Training

koogu.train(data_feeder, model_dir, data_settings, model_architecture, training_config, verbose=2, **kwargs)

Perform training and evaluation.

Parameters:
  • data_feeder – An instance of a BaseFeeder implementation (e.g., SpectralDataFeeder).

  • model_dir – Path to the directory into which the trained model and its supporting files will be written.

  • data_settings

    A Python dictionary containing -

    • audio_settings : a sub-dictionary specifying parameters considered in data pre-processing,

    • spec_settings : (optional) a sub-dictionary specifying parameters considered in data transformation (if any considered).

    These settings are not used during training, but must be specified so that they will be saved along with the trained model after training completes.

  • model_architecture – An instance of a BaseArchitecture implementation (e.g., DenseNet).

  • training_settings

    Training hyperparameters. A Python dictionary containing settings for defining the training process, controlling regularization, etc.

    Required fields

    • batch_size: (integer) Number of input samples from the dataset to combine in a single batch.

    • epochs: (integer) Number of epochs to perform the training for.

    Optional fields

    • optimizer: The optimizer to use during training. Must be a 2-element tuple specifying the name (string) of the optimizer and its parameters (a Python dictionary containing key-value pairs). Defaults to ['Adam', {}].

    • weighted_loss: (boolean; default: True) When enabled, loss function during training will be weighted based on the disparities in per-class training samples available.

    • l2_weight_decay: To enable, set to a reasonable value (e.g., 1e-4). Enabling it will add L2 regularization, with the specified decay.
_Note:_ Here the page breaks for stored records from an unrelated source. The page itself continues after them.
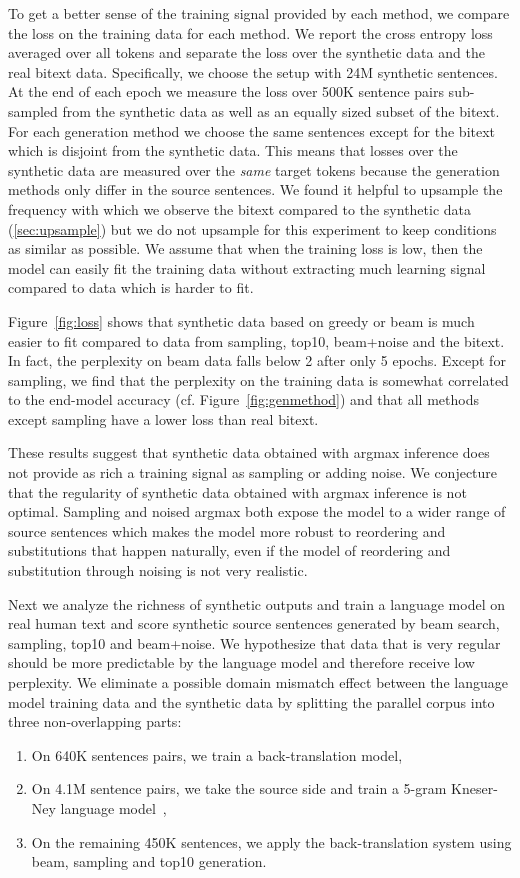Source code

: \documentclass[11pt,a4paper]{article}
\begin{document}
To get a better sense of the training signal provided by each method, we compare the loss on the training data for each method.
We report the cross entropy loss averaged over all tokens and separate the loss over the synthetic data and the real bitext data.
Specifically, we choose the setup with 24M synthetic sentences. At the end of each epoch we measure the loss over 500K sentence pairs sub-sampled from the synthetic data as well as an equally sized subset of the bitext. 
For each generation method we choose the same sentences except for the bitext which is disjoint from the synthetic data.
This means that losses over the synthetic data are measured over the \emph{same} target tokens because the generation methods only differ in the source sentences.
We found it helpful to upsample the frequency with which we observe the bitext compared to the synthetic data (\textsection\ref{sec:upsample}) but we do not upsample for this experiment to keep conditions as similar as possible.
We assume that when the training loss is low, then the model can easily fit the training data without extracting much learning signal compared to data which is harder to fit.


Figure~\ref{fig:loss} shows that synthetic data based on greedy or beam is much easier to fit compared to data from sampling, top10, beam+noise and the bitext.
In fact, the perplexity on beam data falls below 2 after only 5 epochs.
Except for sampling, we find that the perplexity on the training data is somewhat correlated to the end-model accuracy (cf. Figure~\ref{fig:genmethod}) and that all methods except sampling have a lower loss than real bitext.

These results suggest that synthetic data obtained with argmax inference does not provide as rich a training signal as sampling or adding noise. 
We conjecture that the regularity of synthetic data obtained with argmax inference is not optimal.
Sampling and noised argmax both expose the model to a wider range of source sentences which makes the model more robust to reordering and substitutions that happen naturally, even if the model of reordering and substitution through noising is not very realistic.


Next we analyze the richness of synthetic outputs and train a language model on real human text and score synthetic source sentences generated by beam search, sampling, top10 and beam+noise.
We hypothesize that data that is very regular should be more predictable by the language model and therefore receive low perplexity. 
We eliminate a possible domain mismatch effect between the language model training data and the synthetic data by splitting the parallel corpus into three non-overlapping parts:
\begin{enumerate}
\item On 640K sentences pairs, we train a back-translation model,
\item On 4.1M sentence pairs, we take the source side and train a 5-gram Kneser-Ney language model~\citep{heafield:acl:2013}, 
\item On the remaining 450K sentences, we apply the back-translation system using beam, sampling and top10 generation. 
\end{enumerate}
\end{document}
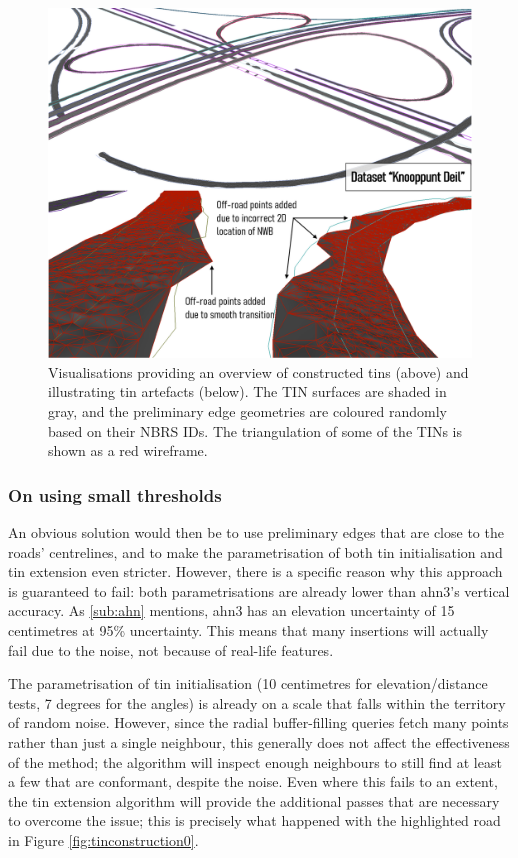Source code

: \begin{figure}[h]
    \centering
    \includegraphics[width=0.9\linewidth]{final_report/figs/tinconstruction1.png}
    \caption[Overview render of constructed TINs and renders of TIN artefacts]{Visualisations providing an overview of constructed \ac{tin}s (above) and illustrating \ac{tin} artefacts (below). The TIN surfaces are shaded in gray, and the preliminary edge geometries are coloured randomly based on their NBRS IDs. The triangulation of some of the TINs is shown as a red wireframe.}
    \label{fig:tinconstruction1}
\end{figure}

\subsubsection{On using small thresholds}

An obvious solution would then be to use preliminary edges that are close to the roads' centrelines, and to make the parametrisation of both \ac{tin} initialisation and \ac{tin} extension even stricter. However, there is a specific reason why this approach is guaranteed to fail: both parametrisations are already lower than \ac{ahn3}'s vertical accuracy. As \ref{sub:ahn} mentions, \ac{ahn3} has an elevation uncertainty of 15 centimetres at 95\% uncertainty. This means that many insertions will actually fail due to the noise, not because of real-life features.

The parametrisation of \ac{tin} initialisation (10 centimetres for elevation/distance tests, 7 degrees for the angles) is already on a scale that falls within the territory of random noise. However, since the radial buffer-filling queries fetch many points rather than just a single neighbour, this generally does not affect the effectiveness of the method; the algorithm will inspect enough neighbours to still find at least a few that are conformant, despite the noise. Even where this fails to an extent, the \ac{tin} extension algorithm will provide the additional passes that are necessary to overcome the issue; this is precisely what happened with the highlighted road in Figure \ref{fig:tinconstruction0}.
    • learning_rate: Learning rate for training (default: 0.001). Can also specify dynamic rates, in one of two ways:

      • set this key to a static value, and specify both lr_change_at_epochs and lr_update_factors (see below), or

      • set this key to be a callable (e.g., function) which takes the current epoch number as input and returns the desired learning rate for the epoch.

    • lr_change_at_epochs: List of integers specifying the epochs at which the learning rate must be updated. If specifying this, learning_rate must be static.

    • lr_update_factors: List of integers (one element more than lr_change_at_epochs) specifying the decimation factor of the current learning rate at the set epochs. If specifying this, learning_rate must be static.

    • dropout_rate: Helps the model generalize better. Set to a small positive quantity (e.g., 0.05). Functionality is disabled by default.

    • epochs_between_evals: (optional; integer) Number of epochs to wait before performing another validation run. (default: 5)

  • verbose

    Level of information to display. Set to -

    0 - for no display
    1 - to display progress bars for each epoch
    2 - to display one-line summary per epoch (default)

  • random_seed – (optional) A seed (integer) used to initialize the psuedo-random number generator that makes setting randomized initial values for model parameters repeatable.

Returns:

A Python dictionary containing a record of the training history, including the “training” and “evaluation” accuracies and losses at each epoch.